### What you need to do
I'd like every line from the material below that has "supports" in it.

### Record extracts
== Segment start ==

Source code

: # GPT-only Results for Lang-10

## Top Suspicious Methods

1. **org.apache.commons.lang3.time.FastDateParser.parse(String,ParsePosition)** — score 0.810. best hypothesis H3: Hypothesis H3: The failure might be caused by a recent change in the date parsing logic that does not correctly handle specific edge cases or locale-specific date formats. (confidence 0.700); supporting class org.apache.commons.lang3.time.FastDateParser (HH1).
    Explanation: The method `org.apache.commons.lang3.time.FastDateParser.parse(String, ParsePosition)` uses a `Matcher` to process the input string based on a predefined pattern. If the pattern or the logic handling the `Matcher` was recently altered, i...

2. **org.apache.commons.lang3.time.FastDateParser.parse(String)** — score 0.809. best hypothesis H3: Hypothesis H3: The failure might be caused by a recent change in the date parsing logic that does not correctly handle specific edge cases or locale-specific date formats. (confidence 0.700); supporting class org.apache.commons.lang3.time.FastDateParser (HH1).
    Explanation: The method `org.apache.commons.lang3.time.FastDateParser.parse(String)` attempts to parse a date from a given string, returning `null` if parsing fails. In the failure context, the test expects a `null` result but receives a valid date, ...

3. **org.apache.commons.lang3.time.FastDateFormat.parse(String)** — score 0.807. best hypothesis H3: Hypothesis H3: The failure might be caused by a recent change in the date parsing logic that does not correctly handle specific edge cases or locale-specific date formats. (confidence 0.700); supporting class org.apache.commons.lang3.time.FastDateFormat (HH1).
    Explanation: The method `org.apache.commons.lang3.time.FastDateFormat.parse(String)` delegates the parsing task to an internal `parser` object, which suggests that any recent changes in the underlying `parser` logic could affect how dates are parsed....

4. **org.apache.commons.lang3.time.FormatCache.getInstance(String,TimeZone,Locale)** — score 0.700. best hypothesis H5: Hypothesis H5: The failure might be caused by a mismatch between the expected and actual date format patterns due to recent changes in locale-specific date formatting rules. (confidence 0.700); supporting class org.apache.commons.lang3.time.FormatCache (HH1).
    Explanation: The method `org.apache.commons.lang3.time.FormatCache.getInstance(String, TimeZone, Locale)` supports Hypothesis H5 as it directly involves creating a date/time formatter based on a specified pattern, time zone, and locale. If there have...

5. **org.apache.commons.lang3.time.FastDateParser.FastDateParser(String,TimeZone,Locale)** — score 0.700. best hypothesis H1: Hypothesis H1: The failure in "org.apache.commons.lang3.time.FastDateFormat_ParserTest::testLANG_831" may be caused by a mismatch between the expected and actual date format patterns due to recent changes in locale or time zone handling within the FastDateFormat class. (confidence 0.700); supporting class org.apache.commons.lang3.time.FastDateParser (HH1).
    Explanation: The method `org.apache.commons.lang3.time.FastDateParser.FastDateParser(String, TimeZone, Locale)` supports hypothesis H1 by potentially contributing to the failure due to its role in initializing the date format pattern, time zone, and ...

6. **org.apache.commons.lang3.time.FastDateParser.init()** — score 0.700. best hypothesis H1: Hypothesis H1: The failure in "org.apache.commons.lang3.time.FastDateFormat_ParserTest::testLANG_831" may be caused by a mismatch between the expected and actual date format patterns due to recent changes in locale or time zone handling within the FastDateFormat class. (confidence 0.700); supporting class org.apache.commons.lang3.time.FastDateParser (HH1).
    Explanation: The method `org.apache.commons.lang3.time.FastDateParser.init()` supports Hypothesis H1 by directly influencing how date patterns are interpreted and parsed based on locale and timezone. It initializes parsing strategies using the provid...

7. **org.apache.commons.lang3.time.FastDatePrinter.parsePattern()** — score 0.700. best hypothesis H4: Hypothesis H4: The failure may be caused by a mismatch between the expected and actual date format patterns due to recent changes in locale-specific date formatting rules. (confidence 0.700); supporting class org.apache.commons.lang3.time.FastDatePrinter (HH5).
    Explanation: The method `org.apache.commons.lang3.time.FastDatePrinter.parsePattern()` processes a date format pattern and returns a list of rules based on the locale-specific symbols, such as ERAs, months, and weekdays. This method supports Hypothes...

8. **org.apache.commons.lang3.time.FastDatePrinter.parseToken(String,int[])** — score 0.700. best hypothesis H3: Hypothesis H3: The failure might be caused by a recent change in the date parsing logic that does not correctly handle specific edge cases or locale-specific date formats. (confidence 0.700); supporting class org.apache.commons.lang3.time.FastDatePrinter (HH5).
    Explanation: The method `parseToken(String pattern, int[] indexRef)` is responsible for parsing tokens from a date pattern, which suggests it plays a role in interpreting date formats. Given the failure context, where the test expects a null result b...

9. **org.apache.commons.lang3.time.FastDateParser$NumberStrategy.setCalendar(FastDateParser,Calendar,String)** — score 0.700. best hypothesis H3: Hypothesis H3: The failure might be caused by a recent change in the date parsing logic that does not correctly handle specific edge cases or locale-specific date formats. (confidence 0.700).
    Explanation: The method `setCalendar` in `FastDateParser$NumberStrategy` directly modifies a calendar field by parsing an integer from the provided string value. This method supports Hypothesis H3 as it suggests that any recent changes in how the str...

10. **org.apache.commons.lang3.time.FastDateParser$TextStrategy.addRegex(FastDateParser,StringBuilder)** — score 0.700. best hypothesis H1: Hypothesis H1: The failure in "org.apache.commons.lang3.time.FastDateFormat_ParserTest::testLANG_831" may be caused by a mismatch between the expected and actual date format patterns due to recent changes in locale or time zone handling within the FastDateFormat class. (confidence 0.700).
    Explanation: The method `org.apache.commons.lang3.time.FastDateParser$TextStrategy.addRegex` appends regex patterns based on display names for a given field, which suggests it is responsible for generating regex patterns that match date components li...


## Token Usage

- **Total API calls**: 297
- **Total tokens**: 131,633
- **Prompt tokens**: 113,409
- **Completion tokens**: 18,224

== Segment end ==

### Exercise solution
    Explanation: The method `org.apache.commons.lang3.time.FormatCache.getInstance(String, TimeZone, Locale)` supports Hypothesis H5 as it directly involves creating a date/time formatter based on a specified pattern, time zone, and locale. If there have...
    Explanation: The method `org.apache.commons.lang3.time.FastDateParser.FastDateParser(String, TimeZone, Locale)` supports hypothesis H1 by potentially contributing to the failure due to its role in initializing the date format pattern, time zone, and ...
    Explanation: The method `org.apache.commons.lang3.time.FastDateParser.init()` supports Hypothesis H1 by directly influencing how date patterns are interpreted and parsed based on locale and timezone. It initializes parsing strategies using the provid...
    Explanation: The method `org.apache.commons.lang3.time.FastDatePrinter.parsePattern()` processes a date format pattern and returns a list of rules based on the locale-specific symbols, such as ERAs, months, and weekdays. This method supports Hypothes...
    Explanation: The method `setCalendar` in `FastDateParser$NumberStrategy` directly modifies a calendar field by parsing an integer from the provided string value. This method supports Hypothesis H3 as it suggests that any recent changes in how the str...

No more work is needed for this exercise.